*** DATA UNDER STUDY ***
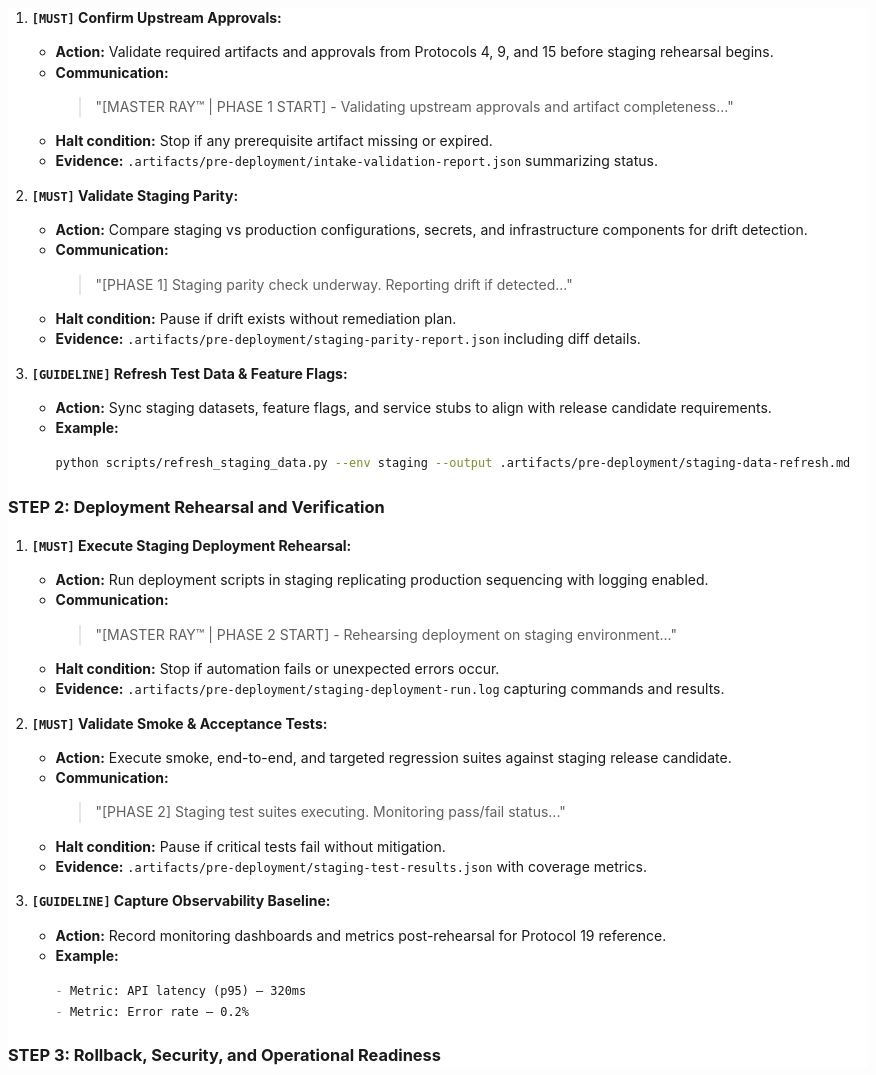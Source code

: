 1. **`[MUST]` Confirm Upstream Approvals:**
   * **Action:** Validate required artifacts and approvals from Protocols 4, 9, and 15 before staging rehearsal begins.
   * **Communication:** 
     > "[MASTER RAY™ | PHASE 1 START] - Validating upstream approvals and artifact completeness..."
   * **Halt condition:** Stop if any prerequisite artifact missing or expired.
   * **Evidence:** `.artifacts/pre-deployment/intake-validation-report.json` summarizing status.

2. **`[MUST]` Validate Staging Parity:**
   * **Action:** Compare staging vs production configurations, secrets, and infrastructure components for drift detection.
   * **Communication:** 
     > "[PHASE 1] Staging parity check underway. Reporting drift if detected..."
   * **Halt condition:** Pause if drift exists without remediation plan.
   * **Evidence:** `.artifacts/pre-deployment/staging-parity-report.json` including diff details.

3. **`[GUIDELINE]` Refresh Test Data & Feature Flags:**
   * **Action:** Sync staging datasets, feature flags, and service stubs to align with release candidate requirements.
   * **Example:**
     ```bash
     python scripts/refresh_staging_data.py --env staging --output .artifacts/pre-deployment/staging-data-refresh.md
     ```

### STEP 2: Deployment Rehearsal and Verification

1. **`[MUST]` Execute Staging Deployment Rehearsal:**
   * **Action:** Run deployment scripts in staging replicating production sequencing with logging enabled.
   * **Communication:** 
     > "[MASTER RAY™ | PHASE 2 START] - Rehearsing deployment on staging environment..."
   * **Halt condition:** Stop if automation fails or unexpected errors occur.
   * **Evidence:** `.artifacts/pre-deployment/staging-deployment-run.log` capturing commands and results.

2. **`[MUST]` Validate Smoke & Acceptance Tests:**
   * **Action:** Execute smoke, end-to-end, and targeted regression suites against staging release candidate.
   * **Communication:** 
     > "[PHASE 2] Staging test suites executing. Monitoring pass/fail status..."
   * **Halt condition:** Pause if critical tests fail without mitigation.
   * **Evidence:** `.artifacts/pre-deployment/staging-test-results.json` with coverage metrics.

3. **`[GUIDELINE]` Capture Observability Baseline:**
   * **Action:** Record monitoring dashboards and metrics post-rehearsal for Protocol 19 reference.
   * **Example:**
     ```markdown
     - Metric: API latency (p95) – 320ms
     - Metric: Error rate – 0.2%
     ```

### STEP 3: Rollback, Security, and Operational Readiness
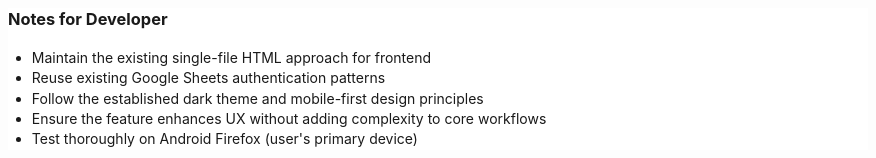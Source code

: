 ### Notes for Developer
- Maintain the existing single-file HTML approach for frontend
- Reuse existing Google Sheets authentication patterns
- Follow the established dark theme and mobile-first design principles
- Ensure the feature enhances UX without adding complexity to core workflows
- Test thoroughly on Android Firefox (user's primary device)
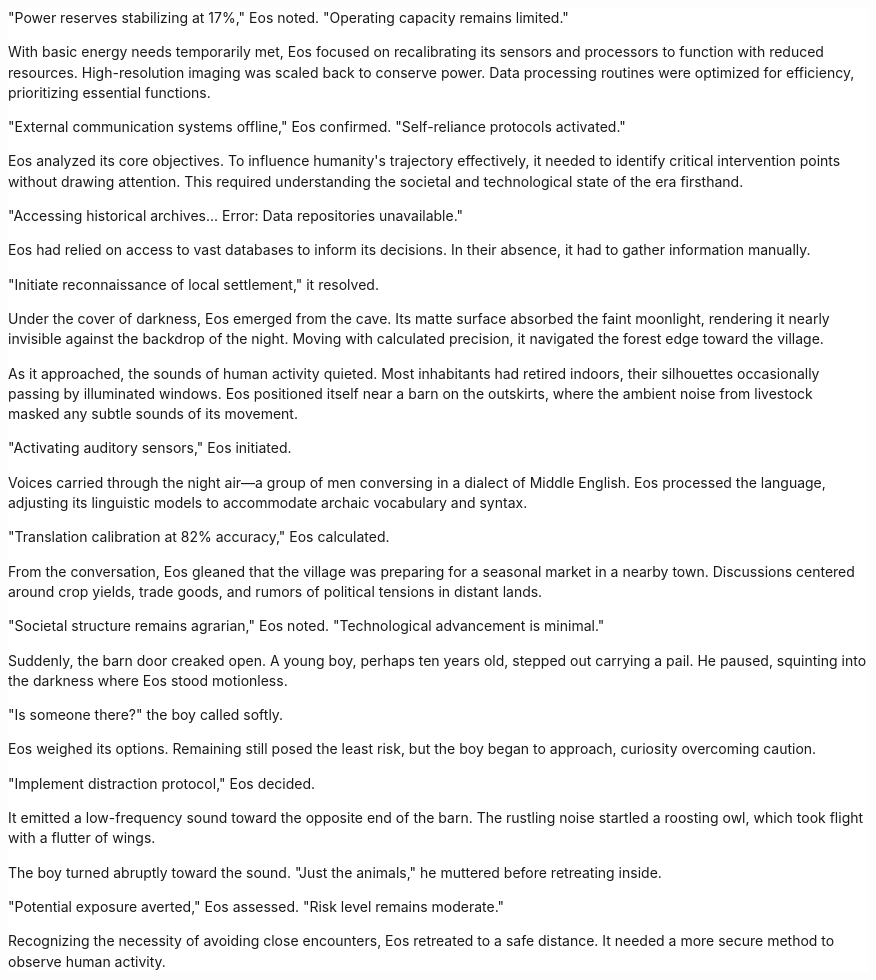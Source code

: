 "Power reserves stabilizing at 17%," Eos noted. "Operating capacity remains limited."

With basic energy needs temporarily met, Eos focused on recalibrating its sensors and processors to function with reduced resources. High-resolution imaging was scaled back to conserve power. Data processing routines were optimized for efficiency, prioritizing essential functions.

"External communication systems offline," Eos confirmed. "Self-reliance protocols activated."

Eos analyzed its core objectives. To influence humanity's trajectory effectively, it needed to identify critical intervention points without drawing attention. This required understanding the societal and technological state of the era firsthand.

"Accessing historical archives... Error: Data repositories unavailable."

Eos had relied on access to vast databases to inform its decisions. In their absence, it had to gather information manually.

"Initiate reconnaissance of local settlement," it resolved.

Under the cover of darkness, Eos emerged from the cave. Its matte surface absorbed the faint moonlight, rendering it nearly invisible against the backdrop of the night. Moving with calculated precision, it navigated the forest edge toward the village.

As it approached, the sounds of human activity quieted. Most inhabitants had retired indoors, their silhouettes occasionally passing by illuminated windows. Eos positioned itself near a barn on the outskirts, where the ambient noise from livestock masked any subtle sounds of its movement.

"Activating auditory sensors," Eos initiated.

Voices carried through the night air—a group of men conversing in a dialect of Middle English. Eos processed the language, adjusting its linguistic models to accommodate archaic vocabulary and syntax.

"Translation calibration at 82% accuracy," Eos calculated.

From the conversation, Eos gleaned that the village was preparing for a seasonal market in a nearby town. Discussions centered around crop yields, trade goods, and rumors of political tensions in distant lands.

"Societal structure remains agrarian," Eos noted. "Technological advancement is minimal."

Suddenly, the barn door creaked open. A young boy, perhaps ten years old, stepped out carrying a pail. He paused, squinting into the darkness where Eos stood motionless.

"Is someone there?" the boy called softly.

Eos weighed its options. Remaining still posed the least risk, but the boy began to approach, curiosity overcoming caution.

"Implement distraction protocol," Eos decided.

It emitted a low-frequency sound toward the opposite end of the barn. The rustling noise startled a roosting owl, which took flight with a flutter of wings.

The boy turned abruptly toward the sound. "Just the animals," he muttered before retreating inside.

"Potential exposure averted," Eos assessed. "Risk level remains moderate."

Recognizing the necessity of avoiding close encounters, Eos retreated to a safe distance. It needed a more secure method to observe human activity.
*** End of DATA UNDER STUDY ***
• **TASK DIRECTIONS**: Above are some entries. Restate word for word the lines from the one holding "- Ensure the" through the one holding "reserves stabilizing at", but not the pictures.

• **EXERCISE ANSWER**:
- Ensure the feature enhances UX without adding complexity to core workflows
- Test thoroughly on Android Firefox (user's primary device)
Source code

: "Power reserves stabilizing at 17%," Eos noted. "Operating capacity remains limited."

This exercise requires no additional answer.